さてこの新iPhone SEですが、実にバカ売れしそうなモデルですね。Engadgetを好んで読みに来るような読者の皆様は、かなりこだわりを持ってスマートフォン選びをすると思うので、今回の新iPhone SEは期待外れかもしれません。ですが、世の中は飲み屋でメニューも見ずに「とりあえずビール」とオーダーするように、「とりあえずiPhone」という人が大多数です。
実際、新iPhone SEのベースモデルとなっているiPhone 8は、昨年12月にBCNランキングが発表した調査結果で、日本で最も売れたiPhoneシリーズとなっています。
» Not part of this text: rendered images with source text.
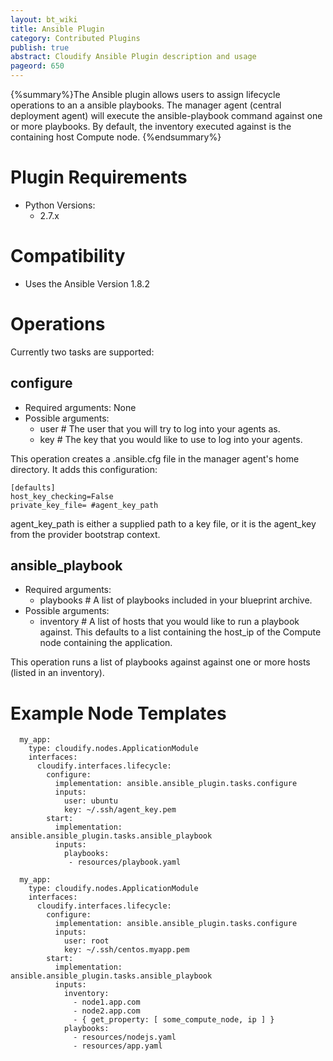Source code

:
 ```yaml
---
layout: bt_wiki
title: Ansible Plugin
category: Contributed Plugins
publish: true
abstract: Cloudify Ansible Plugin description and usage
pageord: 650
---
```


{%summary%}The Ansible plugin allows users to assign lifecycle operations to an a ansible playbooks. The manager agent (central deployment agent) will execute the ansible-playbook command against one or more playbooks. By default, the inventory executed against is the containing host Compute node.
{%endsummary%}

# Plugin Requirements

* Python Versions:
  * 2.7.x

# Compatibility

* Uses the Ansible Version 1.8.2

# Operations

Currently two tasks are supported:

## configure

* Required arguments: None
* Possible arguments: 
  * user # The user that you will try to log into your agents as.
  * key # The key that you would like to use to log into your agents.

This operation creates a .ansible.cfg file in the manager agent's home directory. It adds this configuration:

```
[defaults]
host_key_checking=False
private_key_file= #agent_key_path
```

agent_key_path is either a supplied path to a key file, or it is the agent_key from the provider bootstrap context.

## ansible_playbook

* Required arguments:
  * playbooks # A list of playbooks included in your blueprint archive.
* Possible arguments: 
  * inventory # A list of hosts that you would like to run a playbook against. This defaults to a list containing the host_ip of the Compute node containing the application.

This operation runs a list of playbooks against against one or more hosts (listed in an inventory).

# Example Node Templates

```
  my_app:
    type: cloudify.nodes.ApplicationModule
    interfaces:
      cloudify.interfaces.lifecycle:
        configure:
          implementation: ansible.ansible_plugin.tasks.configure
          inputs:
            user: ubuntu
            key: ~/.ssh/agent_key.pem
        start:
          implementation: ansible.ansible_plugin.tasks.ansible_playbook
          inputs:
            playbooks:
             - resources/playbook.yaml
```

```
  my_app:
    type: cloudify.nodes.ApplicationModule
    interfaces:
      cloudify.interfaces.lifecycle:
        configure:
          implementation: ansible.ansible_plugin.tasks.configure
          inputs:
            user: root
            key: ~/.ssh/centos.myapp.pem
        start:
          implementation: ansible.ansible_plugin.tasks.ansible_playbook
          inputs:
            inventory:
              - node1.app.com
              - node2.app.com
              - { get_property: [ some_compute_node, ip ] }
            playbooks:
              - resources/nodejs.yaml
              - resources/app.yaml
```

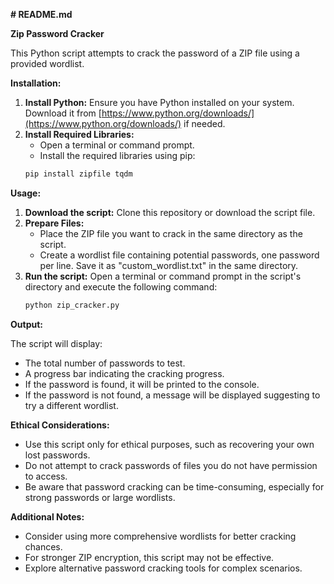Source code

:  **# README.md**

**Zip Password Cracker**

This Python script attempts to crack the password of a ZIP file using a provided wordlist.

**Installation:**

1. **Install Python:** Ensure you have Python installed on your system. Download it from [https://www.python.org/downloads/](https://www.python.org/downloads/) if needed.
2. **Install Required Libraries:** 
   - Open a terminal or command prompt.
   - Install the required libraries using pip:
   ```bash
   pip install zipfile tqdm
   ```

**Usage:**

1. **Download the script:** Clone this repository or download the script file.
2. **Prepare Files:**
   - Place the ZIP file you want to crack in the same directory as the script.
   - Create a wordlist file containing potential passwords, one password per line. Save it as "custom_wordlist.txt" in the same directory.
3. **Run the script:** Open a terminal or command prompt in the script's directory and execute the following command:
   ```bash
   python zip_cracker.py
   ```

**Output:**

The script will display:

- The total number of passwords to test.
- A progress bar indicating the cracking progress.
- If the password is found, it will be printed to the console.
- If the password is not found, a message will be displayed suggesting to try a different wordlist.

**Ethical Considerations:**

- Use this script only for ethical purposes, such as recovering your own lost passwords.
- Do not attempt to crack passwords of files you do not have permission to access.
- Be aware that password cracking can be time-consuming, especially for strong passwords or large wordlists.

**Additional Notes:**

- Consider using more comprehensive wordlists for better cracking chances.
- For stronger ZIP encryption, this script may not be effective.
- Explore alternative password cracking tools for complex scenarios.
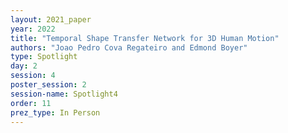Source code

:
 ```yaml
---
layout: 2021_paper
year: 2022
title: "Temporal Shape Transfer Network for 3D Human Motion"
authors: "Joao Pedro Cova Regateiro and Edmond Boyer"
type: Spotlight
day: 2
session: 4
poster_session: 2
session-name: Spotlight4
order: 11
prez_type: In Person
---
```


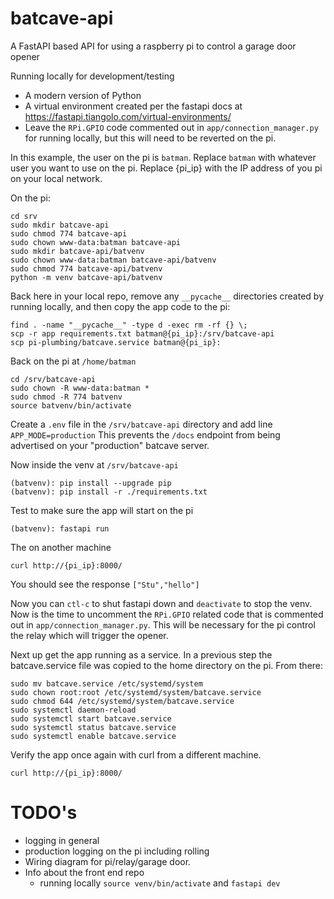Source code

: # batcave-api
A FastAPI based API for using a raspberry pi to control a garage door opener

Running locally for development/testing
* A modern version of Python
* A virtual environment created per the fastapi docs at https://fastapi.tiangolo.com/virtual-environments/
* Leave the `RPi.GPIO` code commented out in `app/connection_manager.py` for running
  locally, but this will need to be reverted on the pi.

In this example, the user on the pi is `batman`. Replace `batman` with whatever user you want to use on the pi.
Replace {pi_ip} with the IP address of you pi on your local network.

On the pi: 
```
cd srv
sudo mkdir batcave-api
sudo chmod 774 batcave-api
sudo chown www-data:batman batcave-api
sudo mkdir batcave-api/batvenv
sudo chown www-data:batman batcave-api/batvenv
sudo chmod 774 batcave-api/batvenv
python -m venv batcave-api/batvenv
```

Back here in your local repo, remove any `__pycache__` directories created by running locally,
and then copy the app code to the pi:
```
find . -name "__pycache__" -type d -exec rm -rf {} \;
scp -r app requirements.txt batman@{pi_ip}:/srv/batcave-api
scp pi-plumbing/batcave.service batman@{pi_ip}:
```

Back on the pi at `/home/batman`
```
cd /srv/batcave-api
sudo chown -R www-data:batman *
sudo chmod -R 774 batvenv
source batvenv/bin/activate
``` 
Create a `.env` file in the `/srv/batcave-api` directory and add line `APP_MODE=production`
This prevents the `/docs` endpoint from being advertised on your "production" batcave server.

Now inside the venv at `/srv/batcave-api`
```
(batvenv): pip install --upgrade pip
(batvenv): pip install -r ./requirements.txt
```
Test to make sure the app will start on the pi
```
(batvenv): fastapi run
```
The on another machine
```
curl http://{pi_ip}:8000/
```
You should see the response `["Stu","hello"]`

Now you can `ctl-c` to shut fastapi down and `deactivate` to stop the venv.
Now is the time to uncomment the `RPi.GPIO` related code that is commented out in `app/connection_manager.py`.
This will be necessary for the pi control the relay which will trigger the opener.


Next up get the app running as a service. In a previous step the batcave.service
file was copied to the home directory on the pi. From there:
```
sudo mv batcave.service /etc/systemd/system
sudo chown root:root /etc/systemd/system/batcave.service 
sudo chmod 644 /etc/systemd/system/batcave.service
sudo systemctl daemon-reload
sudo systemctl start batcave.service
sudo systemctl status batcave.service
sudo systemctl enable batcave.service
```
Verify the app once again with curl from a different machine.
```
curl http://{pi_ip}:8000/
```

# TODO's
* logging in general
* production logging on the pi including rolling
* Wiring diagram for pi/relay/garage door.
* Info about the front end repo
  * running locally `source venv/bin/activate` and `fastapi dev`


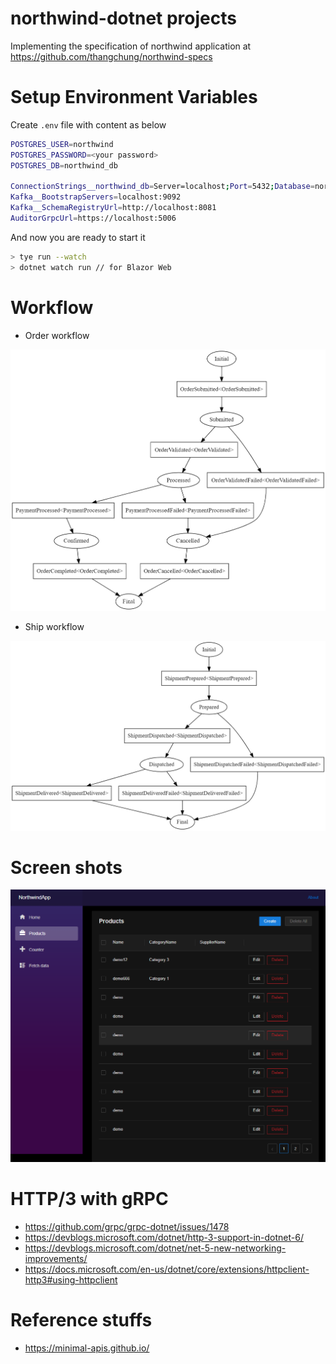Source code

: # northwind-dotnet projects

Implementing the specification of northwind application at https://github.com/thangchung/northwind-specs

# Setup Environment Variables

Create `.env` file with content as below

```bash
POSTGRES_USER=northwind
POSTGRES_PASSWORD=<your password>
POSTGRES_DB=northwind_db

ConnectionStrings__northwind_db=Server=localhost;Port=5432;Database=northwind_db;User Id=northwind;Password=<your password>;
Kafka__BootstrapServers=localhost:9092
Kafka__SchemaRegistryUrl=http://localhost:8081
AuditorGrpcUrl=https://localhost:5006
```

And now you are ready to start it

```bash
> tye run --watch
> dotnet watch run // for Blazor Web
```

# Workflow

- Order workflow

![](_assets/order_wf.png)

- Ship workflow

![](_assets/ship_wf.png)

# Screen shots

![](_assets/northwind-product-crud.png)

# HTTP/3 with gRPC
- https://github.com/grpc/grpc-dotnet/issues/1478
- https://devblogs.microsoft.com/dotnet/http-3-support-in-dotnet-6/
- https://devblogs.microsoft.com/dotnet/net-5-new-networking-improvements/
- https://docs.microsoft.com/en-us/dotnet/core/extensions/httpclient-http3#using-httpclient

# Reference stuffs
- https://minimal-apis.github.io/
iPhone 8の登場はiPhone Xシリーズと同じ2017年。その後iPhone XSシリーズ/XR、iPhone 11シリーズと2度モデルチェンジをしていますが、販売台数としてはiPhone XRが8位と大きく差が付いています。カメラが増えようが、ノッチまでつけて画面占有率をあげようが、結局のところ「安いのでいいからiPhoneちょうだい」という客が多いわけです。
▲A13 Bionicを搭載してこの価格なら、ほかのモデルももうちょっと安くできるのでは......と思わなくもない
というわけで、「とりあえずiPhone」層に向けて作られた新iPhone SEですが、実に良くできてますね。プロセッサーはiPhone 11 Proと同じA13 Bionicで第3世代のNeural Engineも搭載しています。指紋でロック解除できるTouch IDもついてます。それでいて価格は4万4800円からと、iPhoneの新モデルとしては破格の低価格。iPhone 8の販売台数から考えると、売れそうですよね。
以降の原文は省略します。